▶ _What the exercise asks_
Within the entries below, please retype exactly the lines starting with the line that has "Le pipeline utilise" and going on through the line that has "electron-recoil acceptance of", but not the pictures.

== Segment start ==

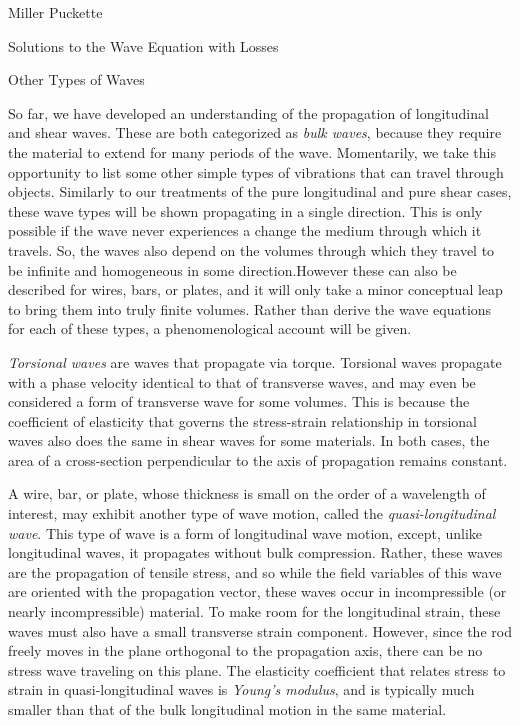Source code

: \documentclass[a4paper,10pt]{report}
\numberwithin{equation}{section}
\begin{document}
\begin{chapter}{Miller Puckette}
\begin{section}{Solutions to the Wave Equation with Losses}
\end{section}
\begin{section}{Other Types of Waves}\label{sec:waves}

So far, we have developed an understanding of the propagation of longitudinal and shear waves. These are both categorized as \emph{bulk waves}, because they require the material to extend for many periods of the wave. Momentarily, we take this opportunity to list some other simple types of vibrations that can travel through objects. Similarly to our treatments of the pure longitudinal and pure shear cases, these wave types will be shown propagating in a single direction. This is only possible if the wave never experiences a change the medium through which it travels. So, the waves also depend on the volumes through which they travel to be infinite and homogeneous in some direction.However these can also be described for wires, bars, or plates, and it will only take a minor conceptual leap to bring them into truly finite volumes. Rather than derive the wave equations for each of these types, a phenomenological account will be given.

\emph{Torsional waves} are waves that propagate via torque. Torsional waves propagate with a phase velocity identical to that of transverse waves, and may even be considered a form of transverse wave for some volumes. This is because the coefficient of elasticity that governs the stress-strain relationship in torsional waves also does the same in shear waves for some materials. In both cases, the area of a cross-section perpendicular to the axis of propagation remains constant. \cite[p.~90]{Cremer1973}

A wire, bar, or plate, whose thickness is small on the order of a wavelength of interest, may exhibit another type of wave motion, called the \emph{quasi-longitudinal wave}.\cite[p.~80]{Cremer1973} This type of wave is a form of longitudinal wave motion, except, unlike longitudinal waves, it propagates without bulk compression. Rather, these waves are the propagation of tensile stress, and so while the field variables of this wave are oriented with the propagation vector, these waves occur in incompressible (or nearly incompressible) material. To make room for the longitudinal strain, these waves must also have a small transverse strain component. However, since the rod freely moves in the plane orthogonal to the propagation axis, there can be no stress wave traveling on this plane. The elasticity coefficient that relates stress to strain in quasi-longitudinal waves is \emph{Young's modulus}, and is typically much smaller than that of the bulk longitudinal motion in the same material.  \cite[p.~14]{
Kino1987}


\end{section}
\end{chapter}
\end{document}
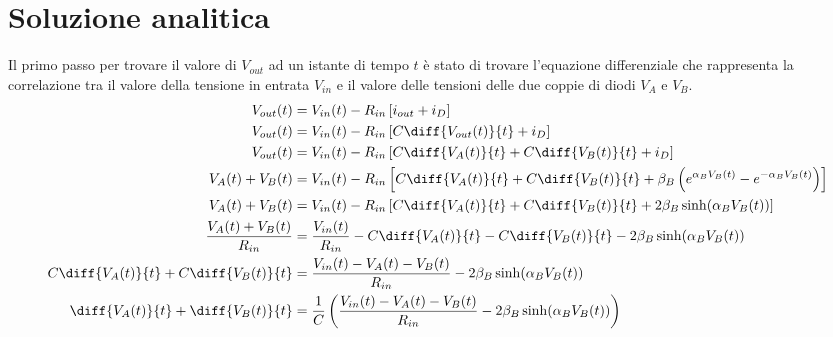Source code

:\chapter{Soluzione analitica}
	Il primo passo per trovare il valore di $V_{out}$ ad un istante di tempo $t$ è stato di trovare l'equazione differenziale che rappresenta la correlazione tra il valore della tensione in entrata $V_{in}$ e il valore delle tensioni delle due coppie di diodi $V_{A}$ e $V_{B}$.
	\begin{equation}
		\label{eq:differenziale}
		\begin{split}
			V_{out}(t) &= V_{in}(t)-R_{in}\left[i_{out}+i_{D}\right]\\
			V_{out}(t) &= V_{in}(t)-R_{in}\left[C\diff{V_{out}(t)}{t}+i_{D}\right]\\
			V_{out}(t) &= V_{in}(t)-R_{in}\left[C\diff{V_{A}(t)}{t}+C\diff{V_{B}(t)}{t}+i_{D}\right]\\
			V_{A}(t)+V_{B}(t) &= V_{in}(t)-R_{in}\left[C\diff{V_{A}(t)}{t}+C\diff{V_{B}(t)}{t}+\beta_{B}\left(e^{\alpha_{B}V_{B}(t)}-e^{-\alpha_{B}V_{B}(t)}\right)\right]\\
			V_{A}(t)+V_{B}(t) &= V_{in}(t)-R_{in}\left[C\diff{V_{A}(t)}{t}+C\diff{V_{B}(t)}{t}+2\beta_{B}\sinh(\alpha_{B}V_{B}(t))\right]\\
			\frac{V_{A}(t)+V_{B}(t)}{R_{in}} &= \frac{V_{in}(t)}{R_{in}}-C\diff{V_{A}(t)}{t}-C\diff{V_{B}(t)}{t}-2\beta_{B}\sinh(\alpha_{B}V_{B}(t))\\
			C\diff{V_{A}(t)}{t}+C\diff{V_{B}(t)}{t} &= \frac{V_{in}(t)-V_{A}(t)-V_{B}(t)}{R_{in}}-2\beta_{B}\sinh(\alpha_{B}V_{B}(t))\\
			\diff{V_{A}(t)}{t}+\diff{V_{B}(t)}{t} &= \frac{1}{C}\left(\frac{V_{in}(t)-V_{A}(t)-V_{B}(t)}{R_{in}}-2\beta_{B}\sinh(\alpha_{B}V_{B}(t))\right)\\
		\end{split}
	\end{equation}
	\pagebreak
	
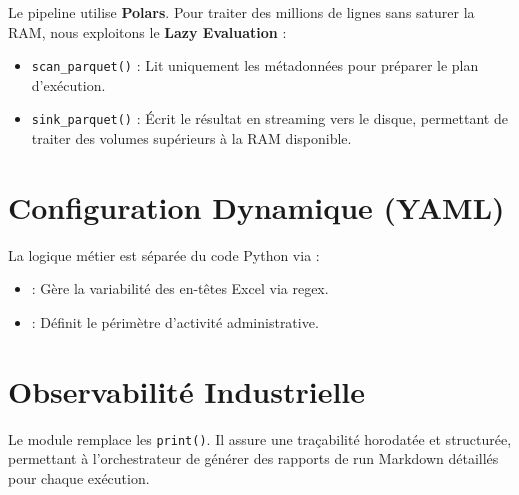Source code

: \documentclass[12pt,a4paper,french]{report}
\begin{document}
Le pipeline utilise \textbf{Polars}. Pour traiter des millions de lignes sans saturer la RAM, nous exploitons le \textbf{Lazy Evaluation} :
\begin{itemize}
    \item \texttt{scan\_parquet()} : Lit uniquement les métadonnées pour préparer le plan d'exécution.
    \item \texttt{sink\_parquet()} : Écrit le résultat en streaming vers le disque, permettant de traiter des volumes supérieurs à la RAM disponible.
\end{itemize}

\section{Configuration Dynamique (YAML)}

La logique métier est séparée du code Python via  :
\begin{itemize}
    \item {} : Gère la variabilité des en-têtes Excel via regex.
    \item {} : Définit le périmètre d'activité administrative.
\end{itemize}

\section{Observabilité Industrielle}

Le module  remplace les \texttt{print()}. Il assure une traçabilité horodatée et structurée, permettant à l'orchestrateur de générer des rapports de run Markdown détaillés pour chaque exécution.
\end{document}
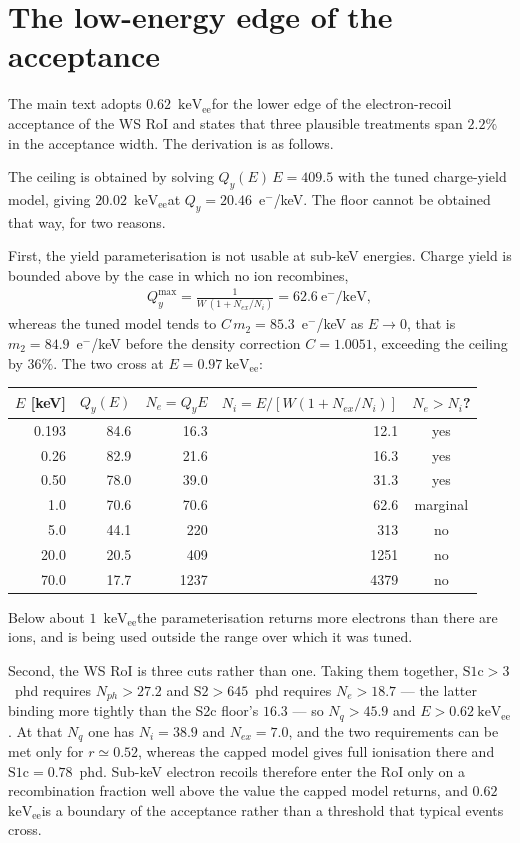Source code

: \documentclass[11pt,a4paper]{article}
\newcommand{\keVee}{\ensuremath{\mathrm{keV_{ee}}}}
\begin{document}
\section{The low-energy edge of the acceptance}
\label{sup:floor}

The main text adopts \(0.62\)~\keVee for the lower edge of the
electron-recoil acceptance of the WS RoI and states that three plausible
treatments span \(2.2\%\) in the acceptance width. The derivation is as
follows.

The ceiling is obtained by solving \(Q_y(E)\,E=409.5\) with the tuned
charge-yield model, giving \(20.02\)~\keVee at
\(Q_y=20.46\)~e\(^-\)/keV. The floor cannot be obtained that way, for two
reasons.

First, the yield parameterisation is not usable at sub-keV energies.
Charge yield is bounded above by the case in which no ion recombines,
\begin{align}
    \label{eq:qymax}
    Q_y^{\max}=\frac{1}{W\,(1+N_{ex}/N_i)}=62.6~\mathrm{e^-/keV},
\end{align}
whereas the tuned model tends to \(C\,m_2=85.3\)~e\(^-\)/keV as
\(E\to0\), that is \(m_2=84.9\)~e\(^-\)/keV before the density correction
\(C=1.0051\), exceeding the ceiling by \(36\%\). The two cross at
\(E=0.97~\mathrm{keV_{ee}}\):

\begin{center}
\begin{tabular}{rrrrc}
\toprule
\(E\) [keV] & \(Q_y(E)\) & \(N_e=Q_yE\) & \(N_i=E/[W(1+N_{ex}/N_i)]\) & \(N_e>N_i\)?\\
\midrule
0.193 & 84.6 &  16.3 &   12.1 & yes\\
0.26  & 82.9 &  21.6 &   16.3 & yes\\
0.50  & 78.0 &  39.0 &   31.3 & yes\\
1.0   & 70.6 &  70.6 &   62.6 & marginal\\
5.0   & 44.1 & 220   &  313   & no\\
20.0  & 20.5 & 409   & 1251   & no\\
70.0  & 17.7 & 1237  & 4379   & no\\
\bottomrule
\end{tabular}
\end{center}

\noindent Below about \(1\)~\keVee the parameterisation returns more
electrons than there are ions, and is being used outside the range over
which it was tuned.

Second, the WS RoI is three cuts rather than one. Taking them together,
\(\mathrm{S1c}>3\)~phd requires \(N_{ph}>27.2\) and
\(\mathrm{S2}>645\)~phd requires \(N_e>18.7\) --- the latter binding more
tightly than the S2c floor's \(16.3\) --- so \(N_q>45.9\) and
\(E>0.62~\mathrm{keV_{ee}}\). At that \(N_q\) one has \(N_i=38.9\) and
\(N_{ex}=7.0\), and the two requirements can be met only for
\(r\simeq0.52\), whereas the capped model gives full ionisation there and
\(\mathrm{S1c}=0.78\)~phd. Sub-keV electron recoils therefore enter the
RoI only on a recombination fraction well above the value the capped model
returns, and \(0.62\)~\keVee is a boundary of the acceptance rather
than a threshold that typical events cross.
\end{document}
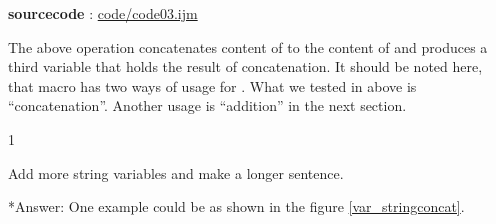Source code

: \textbf{sourcecode} : \href{http://www.example.com/contents}{code/code03.ijm}

The above operation concatenates content of  to the content of  and produces a third variable  that holds the result of concatenation. It should be noted here, that macro has two ways of usage for \ilcom{+}. What we tested in above is ``concatenation''. Another usage is ``addition'' in the next section.

\begin{indentexercise}
{1}

\item Add more string variables and make a longer sentence.\\

\item **Answer: One example could be as shown in the figure \ref{var_stringconcat}.

\end{indentexercise}
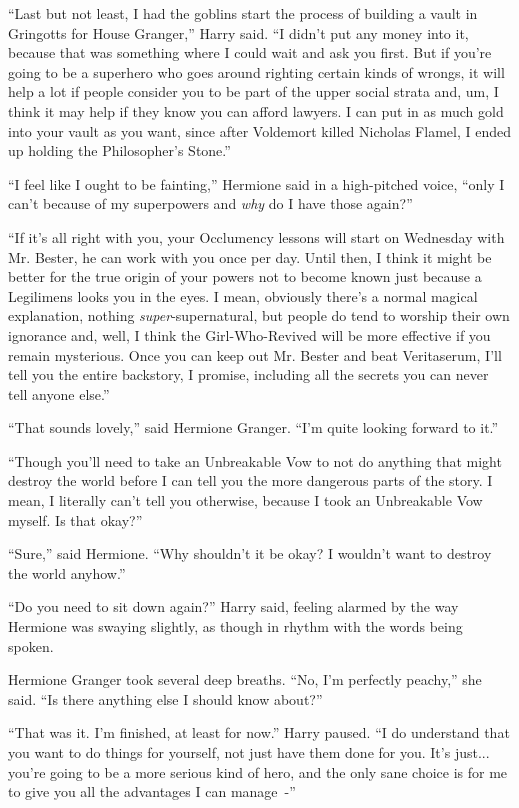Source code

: ``Last but not least, I had the goblins start the process of building a vault in Gringotts for House Granger,'' Harry said. ``I didn't put any money into it, because that was something where I could wait and ask you first. But if you're going to be a superhero who goes around righting certain kinds of wrongs, it will help a lot if people consider you to be part of the upper social strata and, um, I think it may help if they know you can afford lawyers. I can put in as much gold into your vault as you want, since after Voldemort killed Nicholas Flamel, I ended up holding the Philosopher's Stone.''

``I feel like I ought to be fainting,'' Hermione said in a high-pitched voice, ``only I can't because of my superpowers and \emph{why} do I have those again?''

``If it's all right with you, your Occlumency lessons will start on Wednesday with Mr. Bester, he can work with you once per day. Until then, I think it might be better for the true origin of your powers not to become known just because a Legilimens looks you in the eyes. I mean, obviously there's a normal magical explanation, nothing \emph{super}-supernatural, but people do tend to worship their own ignorance and, well, I think the Girl-Who-Revived will be more effective if you remain mysterious. Once you can keep out Mr. Bester and beat Veritaserum, I'll tell you the entire backstory, I promise, including all the secrets you can never tell anyone else.''

``That sounds lovely,'' said Hermione Granger. ``I'm quite looking forward to it.''

``Though you'll need to take an Unbreakable Vow to not do anything that might destroy the world before I can tell you the more dangerous parts of the story. I mean, I literally can't tell you otherwise, because I took an Unbreakable Vow myself. Is that okay?''

``Sure,'' said Hermione. ``Why shouldn't it be okay? I wouldn't want to destroy the world anyhow.''

``Do you need to sit down again?'' Harry said, feeling alarmed by the way Hermione was swaying slightly, as though in rhythm with the words being spoken.

Hermione Granger took several deep breaths. ``No, I'm perfectly peachy,'' she said. ``Is there anything else I should know about?''

``That was it. I'm finished, at least for now.'' Harry paused. ``I do understand that you want to do things for yourself, not just have them done for you. It's just... you're going to be a more serious kind of hero, and the only sane choice is for me to give you all the advantages I can manage~-''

== Segment end ==

▶ _Your solution_
Le pipeline utilise \textbf{Polars}. Pour traiter des millions de lignes sans saturer la RAM, nous exploitons le \textbf{Lazy Evaluation} :
\begin{itemize}
    \item \texttt{scan\_parquet()} : Lit uniquement les métadonnées pour préparer le plan d'exécution.
    \item \texttt{sink\_parquet()} : Écrit le résultat en streaming vers le disque, permettant de traiter des volumes supérieurs à la RAM disponible.
\end{itemize}

\section{Configuration Dynamique (YAML)}

La logique métier est séparée du code Python via  :
\begin{itemize}
    \item {} : Gère la variabilité des en-têtes Excel via regex.
    \item {} : Définit le périmètre d'activité administrative.
\end{itemize}

\section{Observabilité Industrielle}

Le module  remplace les \texttt{print()}. Il assure une traçabilité horodatée et structurée, permettant à l'orchestrateur de générer des rapports de run Markdown détaillés pour chaque exécution.
\end{document}
Source code

: \documentclass[11pt,a4paper]{article}
\newcommand{\keVee}{\ensuremath{\mathrm{keV_{ee}}}}
\begin{document}
\section{The low-energy edge of the acceptance}
\label{sup:floor}

The main text adopts \(0.62\)~\keVee for the lower edge of the
electron-recoil acceptance of the WS RoI and states that three plausible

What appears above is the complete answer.